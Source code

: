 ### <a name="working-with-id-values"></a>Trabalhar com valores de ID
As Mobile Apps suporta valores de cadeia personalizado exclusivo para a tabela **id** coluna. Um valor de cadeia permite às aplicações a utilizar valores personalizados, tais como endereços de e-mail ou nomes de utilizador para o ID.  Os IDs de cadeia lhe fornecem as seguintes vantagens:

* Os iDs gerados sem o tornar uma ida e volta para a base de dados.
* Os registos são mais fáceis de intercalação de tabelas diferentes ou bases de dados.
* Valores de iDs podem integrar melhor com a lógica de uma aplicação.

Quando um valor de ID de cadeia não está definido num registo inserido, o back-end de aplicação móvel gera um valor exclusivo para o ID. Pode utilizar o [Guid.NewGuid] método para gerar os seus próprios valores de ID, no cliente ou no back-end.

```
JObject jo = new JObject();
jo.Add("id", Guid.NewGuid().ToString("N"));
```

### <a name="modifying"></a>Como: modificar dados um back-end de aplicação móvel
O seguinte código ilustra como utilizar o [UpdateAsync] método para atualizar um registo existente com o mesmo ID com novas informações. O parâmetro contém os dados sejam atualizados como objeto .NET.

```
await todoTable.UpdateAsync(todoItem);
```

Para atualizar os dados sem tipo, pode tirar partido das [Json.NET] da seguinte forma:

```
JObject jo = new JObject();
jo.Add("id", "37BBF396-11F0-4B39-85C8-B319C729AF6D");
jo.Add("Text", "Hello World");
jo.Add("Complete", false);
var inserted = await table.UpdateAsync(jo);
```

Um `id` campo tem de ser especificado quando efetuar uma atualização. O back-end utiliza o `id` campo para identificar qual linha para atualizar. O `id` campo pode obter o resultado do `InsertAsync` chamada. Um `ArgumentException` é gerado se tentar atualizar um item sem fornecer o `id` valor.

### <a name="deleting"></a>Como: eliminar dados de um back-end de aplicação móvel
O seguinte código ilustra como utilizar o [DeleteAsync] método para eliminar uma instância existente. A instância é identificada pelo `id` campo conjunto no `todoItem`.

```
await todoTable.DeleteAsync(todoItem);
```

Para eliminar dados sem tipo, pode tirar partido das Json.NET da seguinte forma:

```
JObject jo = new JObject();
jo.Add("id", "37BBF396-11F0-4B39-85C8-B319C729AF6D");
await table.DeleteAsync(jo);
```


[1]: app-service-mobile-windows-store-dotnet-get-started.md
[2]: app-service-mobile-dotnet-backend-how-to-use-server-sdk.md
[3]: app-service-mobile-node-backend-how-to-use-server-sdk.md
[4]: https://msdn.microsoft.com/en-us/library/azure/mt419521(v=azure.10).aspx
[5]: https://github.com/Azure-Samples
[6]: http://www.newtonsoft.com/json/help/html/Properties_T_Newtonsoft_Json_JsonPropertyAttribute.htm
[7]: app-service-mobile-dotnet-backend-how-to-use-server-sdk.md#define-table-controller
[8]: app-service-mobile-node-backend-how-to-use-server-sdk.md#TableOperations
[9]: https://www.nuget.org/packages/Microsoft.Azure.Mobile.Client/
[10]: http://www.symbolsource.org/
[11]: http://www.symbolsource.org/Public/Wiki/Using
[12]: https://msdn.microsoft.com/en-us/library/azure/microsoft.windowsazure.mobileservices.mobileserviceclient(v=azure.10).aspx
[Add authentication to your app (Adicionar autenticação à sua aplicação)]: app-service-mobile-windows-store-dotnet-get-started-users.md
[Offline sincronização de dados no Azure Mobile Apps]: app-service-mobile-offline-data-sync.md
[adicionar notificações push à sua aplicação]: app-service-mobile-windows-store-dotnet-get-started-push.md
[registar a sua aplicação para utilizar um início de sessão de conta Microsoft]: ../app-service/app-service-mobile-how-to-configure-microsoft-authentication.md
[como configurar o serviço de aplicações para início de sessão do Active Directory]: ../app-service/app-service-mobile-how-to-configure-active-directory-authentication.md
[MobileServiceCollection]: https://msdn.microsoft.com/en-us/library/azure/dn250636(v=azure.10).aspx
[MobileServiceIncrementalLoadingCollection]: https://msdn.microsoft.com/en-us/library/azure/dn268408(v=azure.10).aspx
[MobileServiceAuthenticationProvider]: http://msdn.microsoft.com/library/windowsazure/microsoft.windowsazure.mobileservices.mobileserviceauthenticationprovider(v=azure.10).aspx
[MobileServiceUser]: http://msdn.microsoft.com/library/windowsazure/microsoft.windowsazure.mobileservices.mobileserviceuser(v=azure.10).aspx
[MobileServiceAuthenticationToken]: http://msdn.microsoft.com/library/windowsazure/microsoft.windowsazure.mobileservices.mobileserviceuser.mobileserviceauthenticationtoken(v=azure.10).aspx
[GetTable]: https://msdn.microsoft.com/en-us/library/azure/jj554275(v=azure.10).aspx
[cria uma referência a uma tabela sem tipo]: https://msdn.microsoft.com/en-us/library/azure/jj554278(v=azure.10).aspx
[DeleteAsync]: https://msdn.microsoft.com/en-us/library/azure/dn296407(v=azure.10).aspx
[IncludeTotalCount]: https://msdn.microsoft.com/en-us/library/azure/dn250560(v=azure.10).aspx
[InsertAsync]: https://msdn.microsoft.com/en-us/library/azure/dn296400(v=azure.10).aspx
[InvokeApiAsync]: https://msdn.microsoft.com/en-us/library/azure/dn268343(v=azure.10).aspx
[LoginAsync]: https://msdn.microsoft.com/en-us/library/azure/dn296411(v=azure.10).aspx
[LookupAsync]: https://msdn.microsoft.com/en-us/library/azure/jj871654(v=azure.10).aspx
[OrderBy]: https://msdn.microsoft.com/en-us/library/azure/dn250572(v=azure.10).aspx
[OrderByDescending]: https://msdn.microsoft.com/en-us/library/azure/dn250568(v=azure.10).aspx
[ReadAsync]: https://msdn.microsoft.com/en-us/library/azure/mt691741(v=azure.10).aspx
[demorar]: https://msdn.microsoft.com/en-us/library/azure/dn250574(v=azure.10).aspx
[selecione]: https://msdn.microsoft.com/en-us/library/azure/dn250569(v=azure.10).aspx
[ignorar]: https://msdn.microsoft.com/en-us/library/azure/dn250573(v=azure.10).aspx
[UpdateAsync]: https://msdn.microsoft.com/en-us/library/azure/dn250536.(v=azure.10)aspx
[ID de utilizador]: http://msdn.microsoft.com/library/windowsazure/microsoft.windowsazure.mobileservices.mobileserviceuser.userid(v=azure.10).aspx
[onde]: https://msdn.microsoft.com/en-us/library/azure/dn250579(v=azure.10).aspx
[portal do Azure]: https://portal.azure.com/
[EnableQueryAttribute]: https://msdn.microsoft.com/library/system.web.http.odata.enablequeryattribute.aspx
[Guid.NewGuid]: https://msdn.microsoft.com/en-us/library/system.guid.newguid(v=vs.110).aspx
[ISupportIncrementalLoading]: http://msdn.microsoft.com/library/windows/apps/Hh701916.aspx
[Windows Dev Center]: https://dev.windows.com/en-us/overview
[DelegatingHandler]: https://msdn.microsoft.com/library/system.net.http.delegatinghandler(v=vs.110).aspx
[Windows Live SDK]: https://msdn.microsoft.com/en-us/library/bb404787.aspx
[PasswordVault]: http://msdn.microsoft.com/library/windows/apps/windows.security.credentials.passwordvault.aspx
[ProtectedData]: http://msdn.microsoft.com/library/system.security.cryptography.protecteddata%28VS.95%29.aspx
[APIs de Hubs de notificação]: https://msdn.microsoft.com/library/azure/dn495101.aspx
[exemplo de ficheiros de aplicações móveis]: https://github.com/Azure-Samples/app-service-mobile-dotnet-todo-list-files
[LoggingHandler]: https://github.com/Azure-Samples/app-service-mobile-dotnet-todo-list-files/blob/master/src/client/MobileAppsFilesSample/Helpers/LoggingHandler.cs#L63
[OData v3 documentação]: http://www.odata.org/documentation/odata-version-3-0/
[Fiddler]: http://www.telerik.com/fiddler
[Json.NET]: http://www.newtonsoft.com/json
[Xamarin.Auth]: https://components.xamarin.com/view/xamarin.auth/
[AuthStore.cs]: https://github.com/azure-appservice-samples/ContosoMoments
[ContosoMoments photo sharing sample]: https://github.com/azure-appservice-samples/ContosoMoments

--------------------------------------------------

_Task directions_.
Each line of the material that has the word "aplicação" belongs in the answer.

_Result of the exercise_.
* Valores de iDs podem integrar melhor com a lógica de uma aplicação.
Quando um valor de ID de cadeia não está definido num registo inserido, o back-end de aplicação móvel gera um valor exclusivo para o ID. Pode utilizar o [Guid.NewGuid] método para gerar os seus próprios valores de ID, no cliente ou no back-end.
### <a name="modifying"></a>Como: modificar dados um back-end de aplicação móvel
### <a name="deleting"></a>Como: eliminar dados de um back-end de aplicação móvel
[Add authentication to your app (Adicionar autenticação à sua aplicação)]: app-service-mobile-windows-store-dotnet-get-started-users.md
[adicionar notificações push à sua aplicação]: app-service-mobile-windows-store-dotnet-get-started-push.md
[registar a sua aplicação para utilizar um início de sessão de conta Microsoft]: ../app-service/app-service-mobile-how-to-configure-microsoft-authentication.md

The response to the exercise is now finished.